**EXERCISE DIRECTIONS**
Your answer must consist of every line from the data below that includes the word "well".

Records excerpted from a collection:
Segment Open
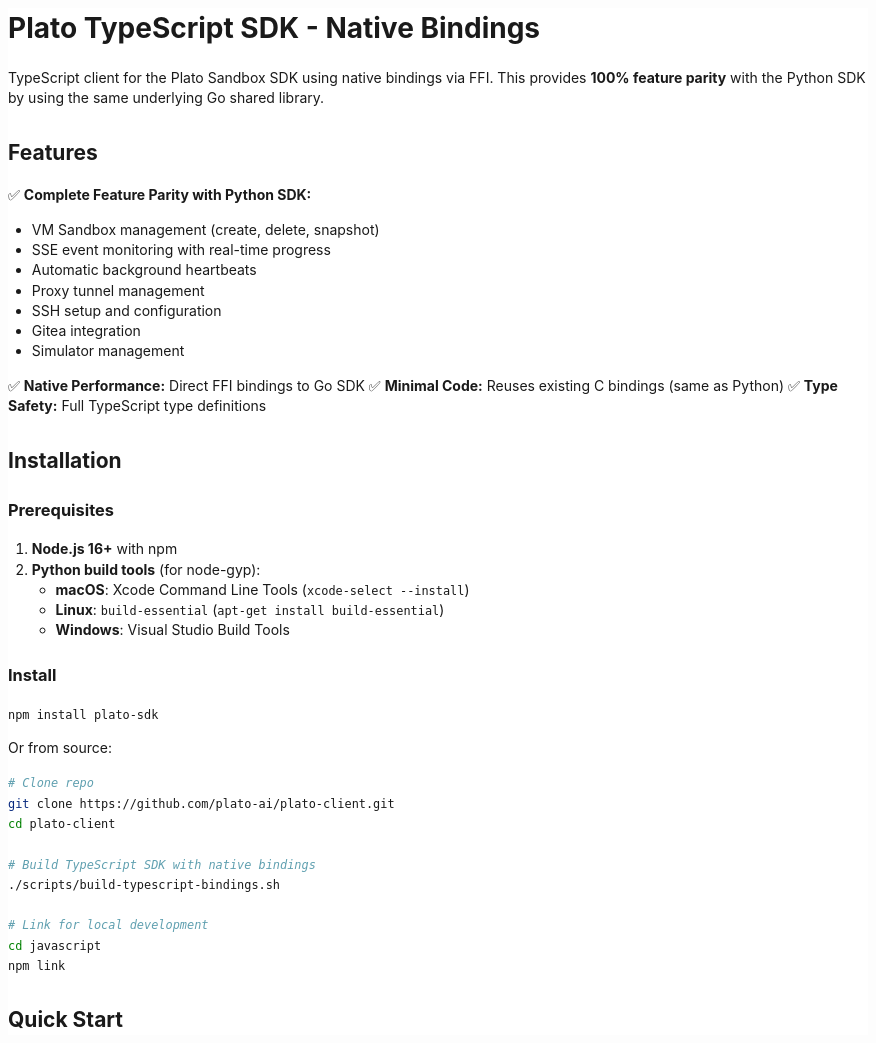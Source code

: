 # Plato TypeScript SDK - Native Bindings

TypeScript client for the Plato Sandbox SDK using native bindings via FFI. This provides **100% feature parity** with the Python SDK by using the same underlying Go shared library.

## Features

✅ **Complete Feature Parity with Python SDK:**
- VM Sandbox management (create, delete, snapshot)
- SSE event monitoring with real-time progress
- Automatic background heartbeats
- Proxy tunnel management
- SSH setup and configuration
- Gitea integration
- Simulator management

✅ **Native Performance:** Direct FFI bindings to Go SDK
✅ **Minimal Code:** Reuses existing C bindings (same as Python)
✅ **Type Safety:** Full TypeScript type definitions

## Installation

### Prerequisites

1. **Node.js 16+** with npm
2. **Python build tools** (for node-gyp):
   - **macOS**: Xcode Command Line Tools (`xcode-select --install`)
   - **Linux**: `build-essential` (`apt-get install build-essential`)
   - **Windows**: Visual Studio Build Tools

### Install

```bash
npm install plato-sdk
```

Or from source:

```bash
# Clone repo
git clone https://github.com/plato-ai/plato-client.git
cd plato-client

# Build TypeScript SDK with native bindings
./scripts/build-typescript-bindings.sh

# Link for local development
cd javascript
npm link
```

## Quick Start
Segment Closed
Segment Open
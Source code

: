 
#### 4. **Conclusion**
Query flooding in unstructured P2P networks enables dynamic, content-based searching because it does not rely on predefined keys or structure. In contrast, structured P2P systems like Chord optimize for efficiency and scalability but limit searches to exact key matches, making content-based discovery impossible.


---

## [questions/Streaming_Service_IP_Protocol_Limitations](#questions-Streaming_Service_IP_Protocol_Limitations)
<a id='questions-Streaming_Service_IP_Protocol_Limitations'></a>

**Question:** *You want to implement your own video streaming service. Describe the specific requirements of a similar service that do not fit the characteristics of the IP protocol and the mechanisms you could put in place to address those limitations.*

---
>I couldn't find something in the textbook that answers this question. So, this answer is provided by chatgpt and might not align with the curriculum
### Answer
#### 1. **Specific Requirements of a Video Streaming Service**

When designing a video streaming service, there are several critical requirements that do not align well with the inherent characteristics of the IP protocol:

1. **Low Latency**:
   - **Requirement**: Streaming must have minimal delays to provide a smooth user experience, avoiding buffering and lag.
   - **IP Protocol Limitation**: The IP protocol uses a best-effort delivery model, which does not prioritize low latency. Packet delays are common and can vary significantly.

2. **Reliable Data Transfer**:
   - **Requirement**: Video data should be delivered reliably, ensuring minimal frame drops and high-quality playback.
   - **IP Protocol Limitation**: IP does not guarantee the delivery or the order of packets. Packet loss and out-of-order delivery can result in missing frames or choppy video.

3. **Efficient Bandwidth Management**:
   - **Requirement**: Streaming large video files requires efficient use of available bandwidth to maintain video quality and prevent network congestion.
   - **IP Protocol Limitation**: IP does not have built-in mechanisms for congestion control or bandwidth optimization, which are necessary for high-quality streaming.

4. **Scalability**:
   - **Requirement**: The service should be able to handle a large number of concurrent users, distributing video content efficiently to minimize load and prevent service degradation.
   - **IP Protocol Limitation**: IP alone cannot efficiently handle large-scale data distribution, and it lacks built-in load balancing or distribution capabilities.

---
Segment Closed
Segment Open
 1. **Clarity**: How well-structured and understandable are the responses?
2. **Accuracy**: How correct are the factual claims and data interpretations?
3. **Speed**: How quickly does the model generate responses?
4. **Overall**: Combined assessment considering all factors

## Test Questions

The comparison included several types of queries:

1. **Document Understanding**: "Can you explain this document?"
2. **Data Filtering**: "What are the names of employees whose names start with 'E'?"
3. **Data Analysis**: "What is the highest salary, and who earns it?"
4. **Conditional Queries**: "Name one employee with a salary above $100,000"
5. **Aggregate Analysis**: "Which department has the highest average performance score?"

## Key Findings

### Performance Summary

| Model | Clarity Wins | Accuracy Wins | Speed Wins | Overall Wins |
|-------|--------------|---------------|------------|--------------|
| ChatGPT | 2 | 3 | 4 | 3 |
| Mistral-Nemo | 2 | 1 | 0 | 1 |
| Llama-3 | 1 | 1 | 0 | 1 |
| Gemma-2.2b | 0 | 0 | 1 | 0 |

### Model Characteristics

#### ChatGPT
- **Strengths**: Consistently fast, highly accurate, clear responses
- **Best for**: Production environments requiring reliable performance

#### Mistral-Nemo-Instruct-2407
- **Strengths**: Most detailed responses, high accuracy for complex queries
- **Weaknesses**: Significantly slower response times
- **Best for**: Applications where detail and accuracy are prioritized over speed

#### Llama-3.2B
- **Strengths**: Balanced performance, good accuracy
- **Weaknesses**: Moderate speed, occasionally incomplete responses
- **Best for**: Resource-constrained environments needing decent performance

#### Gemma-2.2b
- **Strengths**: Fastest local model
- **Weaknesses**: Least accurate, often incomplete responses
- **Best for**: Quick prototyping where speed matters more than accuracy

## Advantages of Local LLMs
Segment Closed
**OUTPUT OF THE EXERCISE**
When designing a video streaming service, there are several critical requirements that do not align well with the inherent characteristics of the IP protocol:
 1. **Clarity**: How well-structured and understandable are the responses?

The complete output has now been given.